- **ACTIVITY**:
Find and copy the lines in the records beneath this task that contain the word "hubs".

- **PROVIDED MATERIAL**:

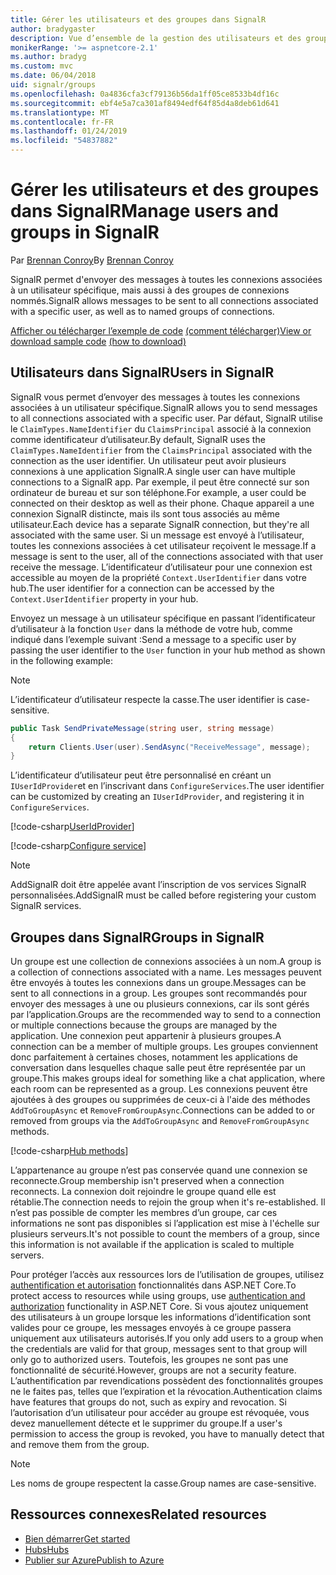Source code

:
 ```yaml
---
title: Gérer les utilisateurs et des groupes dans SignalR
author: bradygaster
description: Vue d’ensemble de la gestion des utilisateurs et des groupes dans ASP.NET Core SignalR.
monikerRange: '>= aspnetcore-2.1'
ms.author: bradyg
ms.custom: mvc
ms.date: 06/04/2018
uid: signalr/groups
ms.openlocfilehash: 0a4836cfa3cf79136b56da1ff05ce8533b4df16c
ms.sourcegitcommit: ebf4e5a7ca301af8494edf64f85d4a8deb61d641
ms.translationtype: MT
ms.contentlocale: fr-FR
ms.lasthandoff: 01/24/2019
ms.locfileid: "54837882"
---
```

# <a name="manage-users-and-groups-in-signalr"></a><span data-ttu-id="6f85e-103">Gérer les utilisateurs et des groupes dans SignalR</span><span class="sxs-lookup"><span data-stu-id="6f85e-103">Manage users and groups in SignalR</span></span>

<span data-ttu-id="6f85e-104">Par [Brennan Conroy](https://github.com/BrennanConroy)</span><span class="sxs-lookup"><span data-stu-id="6f85e-104">By [Brennan Conroy](https://github.com/BrennanConroy)</span></span>

<span data-ttu-id="6f85e-105">SignalR permet d'envoyer des messages à toutes les connexions associées à un utilisateur spécifique, mais aussi à des groupes de connexions nommés.</span><span class="sxs-lookup"><span data-stu-id="6f85e-105">SignalR allows messages to be sent to all connections associated with a specific user, as well as to named groups of connections.</span></span>

<span data-ttu-id="6f85e-106">[Afficher ou télécharger l’exemple de code](https://github.com/aspnet/Docs/tree/master/aspnetcore/signalr/groups/sample/) [(comment télécharger)](xref:index#how-to-download-a-sample)</span><span class="sxs-lookup"><span data-stu-id="6f85e-106">[View or download sample code](https://github.com/aspnet/Docs/tree/master/aspnetcore/signalr/groups/sample/) [(how to download)](xref:index#how-to-download-a-sample)</span></span>

## <a name="users-in-signalr"></a><span data-ttu-id="6f85e-107">Utilisateurs dans SignalR</span><span class="sxs-lookup"><span data-stu-id="6f85e-107">Users in SignalR</span></span>

<span data-ttu-id="6f85e-108">SignalR vous permet d’envoyer des messages à toutes les connexions associées à un utilisateur spécifique.</span><span class="sxs-lookup"><span data-stu-id="6f85e-108">SignalR allows you to send messages to all connections associated with a specific user.</span></span> <span data-ttu-id="6f85e-109">Par défaut, SignalR utilise le `ClaimTypes.NameIdentifier` du `ClaimsPrincipal` associé à la connexion comme identificateur d’utilisateur.</span><span class="sxs-lookup"><span data-stu-id="6f85e-109">By default, SignalR uses the `ClaimTypes.NameIdentifier` from the `ClaimsPrincipal` associated with the connection as the user identifier.</span></span> <span data-ttu-id="6f85e-110">Un utilisateur peut avoir plusieurs connexions à une application SignalR.</span><span class="sxs-lookup"><span data-stu-id="6f85e-110">A single user can have multiple connections to a SignalR app.</span></span> <span data-ttu-id="6f85e-111">Par exemple, il peut être connecté sur son ordinateur de bureau et sur son téléphone.</span><span class="sxs-lookup"><span data-stu-id="6f85e-111">For example, a user could be connected on their desktop as well as their phone.</span></span> <span data-ttu-id="6f85e-112">Chaque appareil a une connexion SignalR distincte, mais ils sont tous associés au même utilisateur.</span><span class="sxs-lookup"><span data-stu-id="6f85e-112">Each device has a separate SignalR connection, but they're all associated with the same user.</span></span> <span data-ttu-id="6f85e-113">Si un message est envoyé à l’utilisateur, toutes les connexions associées à cet utilisateur reçoivent le message.</span><span class="sxs-lookup"><span data-stu-id="6f85e-113">If a message is sent to the user, all of the connections associated with that user receive the message.</span></span> <span data-ttu-id="6f85e-114">L’identificateur d’utilisateur pour une connexion est accessible au moyen de la propriété `Context.UserIdentifier` dans votre hub.</span><span class="sxs-lookup"><span data-stu-id="6f85e-114">The user identifier for a connection can be accessed by the `Context.UserIdentifier` property in your hub.</span></span>

<span data-ttu-id="6f85e-115">Envoyez un message à un utilisateur spécifique en passant l’identificateur d’utilisateur à la fonction `User` dans la méthode de votre hub, comme indiqué dans l’exemple suivant :</span><span class="sxs-lookup"><span data-stu-id="6f85e-115">Send a message to a specific user by passing the user identifier to the `User` function in your hub method as shown in the following example:</span></span>

> [!NOTE]
> <span data-ttu-id="6f85e-116">L’identificateur d’utilisateur respecte la casse.</span><span class="sxs-lookup"><span data-stu-id="6f85e-116">The user identifier is case-sensitive.</span></span>

```csharp
public Task SendPrivateMessage(string user, string message)
{
    return Clients.User(user).SendAsync("ReceiveMessage", message);
}
```

<span data-ttu-id="6f85e-117">L’identificateur d’utilisateur peut être personnalisé en créant un `IUserIdProvider`et en l’inscrivant dans `ConfigureServices`.</span><span class="sxs-lookup"><span data-stu-id="6f85e-117">The user identifier can be customized by creating an `IUserIdProvider`, and registering it in `ConfigureServices`.</span></span>

[!code-csharp[UserIdProvider](groups/sample/customuseridprovider.cs?range=4-10)]

[!code-csharp[Configure service](groups/sample/startup.cs?range=21-22,39-42)]

> [!NOTE]
> <span data-ttu-id="6f85e-118">AddSignalR doit être appelée avant l’inscription de vos services SignalR personnalisées.</span><span class="sxs-lookup"><span data-stu-id="6f85e-118">AddSignalR must be called before registering your custom SignalR services.</span></span>

## <a name="groups-in-signalr"></a><span data-ttu-id="6f85e-119">Groupes dans SignalR</span><span class="sxs-lookup"><span data-stu-id="6f85e-119">Groups in SignalR</span></span>

<span data-ttu-id="6f85e-120">Un groupe est une collection de connexions associées à un nom.</span><span class="sxs-lookup"><span data-stu-id="6f85e-120">A group is a collection of connections associated with a name.</span></span> <span data-ttu-id="6f85e-121">Les messages peuvent être envoyés à toutes les connexions dans un groupe.</span><span class="sxs-lookup"><span data-stu-id="6f85e-121">Messages can be sent to all connections in a group.</span></span> <span data-ttu-id="6f85e-122">Les groupes sont recommandés pour envoyer des messages à une ou plusieurs connexions, car ils sont gérés par l’application.</span><span class="sxs-lookup"><span data-stu-id="6f85e-122">Groups are the recommended way to send to a connection or multiple connections because the groups are managed by the application.</span></span> <span data-ttu-id="6f85e-123">Une connexion peut appartenir à plusieurs groupes.</span><span class="sxs-lookup"><span data-stu-id="6f85e-123">A connection can be a member of multiple groups.</span></span> <span data-ttu-id="6f85e-124">Les groupes conviennent donc parfaitement à certaines choses, notamment les applications de conversation dans lesquelles chaque salle peut être représentée par un groupe.</span><span class="sxs-lookup"><span data-stu-id="6f85e-124">This makes groups ideal for something like a chat application, where each room can be represented as a group.</span></span> <span data-ttu-id="6f85e-125">Les connexions peuvent être ajoutées à des groupes ou supprimées de ceux-ci à l'aide des méthodes `AddToGroupAsync` et `RemoveFromGroupAsync`.</span><span class="sxs-lookup"><span data-stu-id="6f85e-125">Connections can be added to or removed from groups via the `AddToGroupAsync` and `RemoveFromGroupAsync` methods.</span></span>

[!code-csharp[Hub methods](groups/sample/hubs/chathub.cs?range=15-27)]

<span data-ttu-id="6f85e-126">L’appartenance au groupe n’est pas conservée quand une connexion se reconnecte.</span><span class="sxs-lookup"><span data-stu-id="6f85e-126">Group membership isn't preserved when a connection reconnects.</span></span> <span data-ttu-id="6f85e-127">La connexion doit rejoindre le groupe quand elle est rétablie.</span><span class="sxs-lookup"><span data-stu-id="6f85e-127">The connection needs to rejoin the group when it's re-established.</span></span> <span data-ttu-id="6f85e-128">Il n’est pas possible de compter les membres d’un groupe, car ces informations ne sont pas disponibles si l’application est mise à l'échelle sur plusieurs serveurs.</span><span class="sxs-lookup"><span data-stu-id="6f85e-128">It's not possible to count the members of a group, since this information is not available if the application is scaled to multiple servers.</span></span>

<span data-ttu-id="6f85e-129">Pour protéger l’accès aux ressources lors de l’utilisation de groupes, utilisez [authentification et autorisation](xref:signalr/authn-and-authz) fonctionnalités dans ASP.NET Core.</span><span class="sxs-lookup"><span data-stu-id="6f85e-129">To protect access to resources while using groups, use [authentication and authorization](xref:signalr/authn-and-authz) functionality in ASP.NET Core.</span></span> <span data-ttu-id="6f85e-130">Si vous ajoutez uniquement des utilisateurs à un groupe lorsque les informations d’identification sont valides pour ce groupe, les messages envoyés à ce groupe passera uniquement aux utilisateurs autorisés.</span><span class="sxs-lookup"><span data-stu-id="6f85e-130">If you only add users to a group when the credentials are valid for that group, messages sent to that group will only go to authorized users.</span></span> <span data-ttu-id="6f85e-131">Toutefois, les groupes ne sont pas une fonctionnalité de sécurité.</span><span class="sxs-lookup"><span data-stu-id="6f85e-131">However, groups are not a security feature.</span></span> <span data-ttu-id="6f85e-132">L’authentification par revendications possèdent des fonctionnalités groupes ne le faites pas, telles que l’expiration et la révocation.</span><span class="sxs-lookup"><span data-stu-id="6f85e-132">Authentication claims have features that groups do not, such as expiry and revocation.</span></span> <span data-ttu-id="6f85e-133">Si l’autorisation d’un utilisateur pour accéder au groupe est révoquée, vous devez manuellement détecte et le supprimer du groupe.</span><span class="sxs-lookup"><span data-stu-id="6f85e-133">If a user's permission to access the group is revoked, you have to manually detect that and remove them from the group.</span></span>

> [!NOTE]
> <span data-ttu-id="6f85e-134">Les noms de groupe respectent la casse.</span><span class="sxs-lookup"><span data-stu-id="6f85e-134">Group names are case-sensitive.</span></span>

## <a name="related-resources"></a><span data-ttu-id="6f85e-135">Ressources connexes</span><span class="sxs-lookup"><span data-stu-id="6f85e-135">Related resources</span></span>

* [<span data-ttu-id="6f85e-136">Bien démarrer</span><span class="sxs-lookup"><span data-stu-id="6f85e-136">Get started</span></span>](xref:tutorials/signalr)
* [<span data-ttu-id="6f85e-137">Hubs</span><span class="sxs-lookup"><span data-stu-id="6f85e-137">Hubs</span></span>](xref:signalr/hubs)
* [<span data-ttu-id="6f85e-138">Publier sur Azure</span><span class="sxs-lookup"><span data-stu-id="6f85e-138">Publish to Azure</span></span>](xref:signalr/publish-to-azure-web-app)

- **RESULT OF THIS EXERCISE**:
[!code-csharp[Hub methods](groups/sample/hubs/chathub.cs?range=15-27)]
* [<span data-ttu-id="6f85e-137">Hubs</span><span class="sxs-lookup"><span data-stu-id="6f85e-137">Hubs</span></span>](xref:signalr/hubs)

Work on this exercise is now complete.